One initiative undertaken by CRI is at the Arthur Road Jail Mumbai, in association with the Sankalp Rehabilitation Trust. They provide legal services to drug users who are undergoing the rehabilitation program with Sankalp. Our experiences at Arthur Road Jail have shown that there is a vicious circle of vulnerability to HIV and arrests. Most of the persons picked up by the police are very poor and are booked under petty offences like theft, consumption of drugs, triable by the Magistrate’s Court and have no money to avail of bail, thereby they either plead guilty or languish in jail for months on end.

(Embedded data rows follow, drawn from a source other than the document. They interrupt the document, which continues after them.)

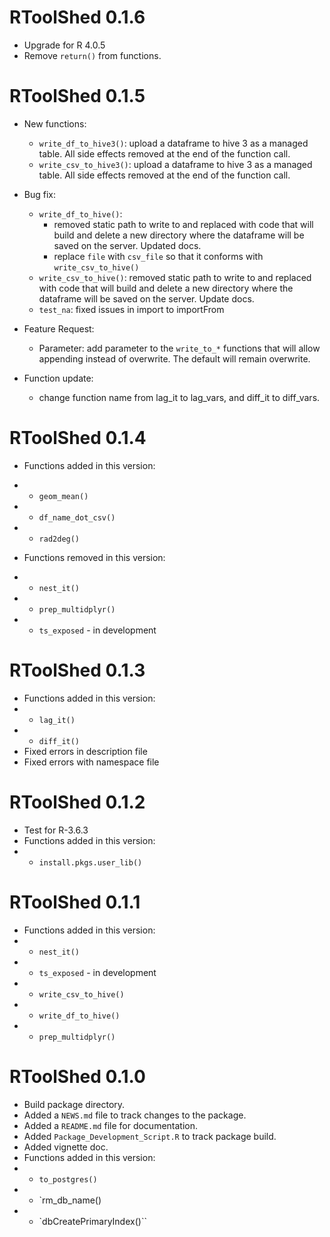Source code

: # RToolShed 0.1.6

* Upgrade for R 4.0.5
* Remove `return()` from functions.

# RToolShed 0.1.5

* New functions:
  - `write_df_to_hive3()`: upload a dataframe to hive 3 as a managed table. All side effects removed at the end of the function call.
  - `write_csv_to_hive3()`: upload a dataframe to hive 3 as a managed table. All side effects removed at the end of the function call.
  
* Bug fix:
  - `write_df_to_hive()`: 
    - removed static path to write to and replaced with code that will build and delete a new directory where the dataframe will be saved on the server. Updated docs.  
    - replace `file` with `csv_file` so that it conforms with `write_csv_to_hive()`
  - `write_csv_to_hive()`: removed static path to write to and replaced with code that will build and delete a new directory where the dataframe will be saved on the server. Update docs.
  - `test_na`: fixed issues in import to importFrom  

* Feature Request:
  - Parameter: add parameter to the `write_to_*` functions that will allow appending instead of overwrite.  The default will remain overwrite.
  
* Function update:
  - change function name from lag_it to lag_vars, and diff_it to diff_vars.

# RToolShed 0.1.4

*  Functions added in this version:
 * - `geom_mean()`
 * - `df_name_dot_csv()`
 * - `rad2deg()` 
 
* Functions removed in this version:
 * - `nest_it()`
 * - `prep_multidplyr()`
 * - `ts_exposed` - in development  

# RToolShed 0.1.3

* Functions added in this version:
 * - `lag_it()` 
 * - `diff_it()`
* Fixed errors in description file
* Fixed errors with namespace file
  
# RToolShed 0.1.2

* Test for R-3.6.3
* Functions added in this version:
 * - `install.pkgs.user_lib()`

# RToolShed 0.1.1

* Functions added in this version:
 * - `nest_it()`
 * - `ts_exposed` - in development
 * - `write_csv_to_hive()`
 * - `write_df_to_hive()`
 * - `prep_multidplyr()`

# RToolShed 0.1.0

* Build package directory.  
* Added a `NEWS.md` file to track changes to the package.
* Added a `README.md` file for documentation.
* Added `Package_Development_Script.R` to track package build.
* Added vignette doc.
* Functions added in this version:
 * - `to_postgres()`
 * - `rm_db_name()
 * - `dbCreatePrimaryIndex()``
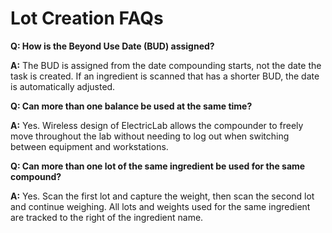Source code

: # Lot Creation FAQs

**Q: How is the Beyond Use Date (BUD) assigned?**

**A:** The BUD is assigned from the date compounding starts, not the date the task is created. If an ingredient is scanned that has a shorter BUD, the date is automatically adjusted.

**Q: Can more than one balance be used at the same time?**

**A:** Yes. Wireless design of ElectricLab allows the compounder to freely move throughout the lab without needing to log out when switching between equipment and workstations.

**Q: Can more than one lot of the same ingredient be used for the same compound?**

**A:** Yes. Scan the first lot and capture the weight,  then scan the second lot and continue weighing. All lots and weights used for the same ingredient are tracked to the right of the ingredient name.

In our legal system, Magistrates are instrumental in not only providing justice, but also in assuring that the poor and those vulnerable have access to legal aid and are given bail or released on personal bond, thereby breaking the vicious circle of vulnerability and arrests. The need to sensitise and create awareness amongst Magistrates about socio-legal and ethical issues faced by communities vulnerable to HIV and how their situation is worsened by the criminal procedure and the criminalization of their lives was the reason for holding a workshop for Magistrates.

Eldred Tellis presented the problems faced by drug using clients of Sankalp and this was corroborated by the testimony of one of the clients. It was a real eye-opener for the magistrates who pledged to be more sensitive to such clients.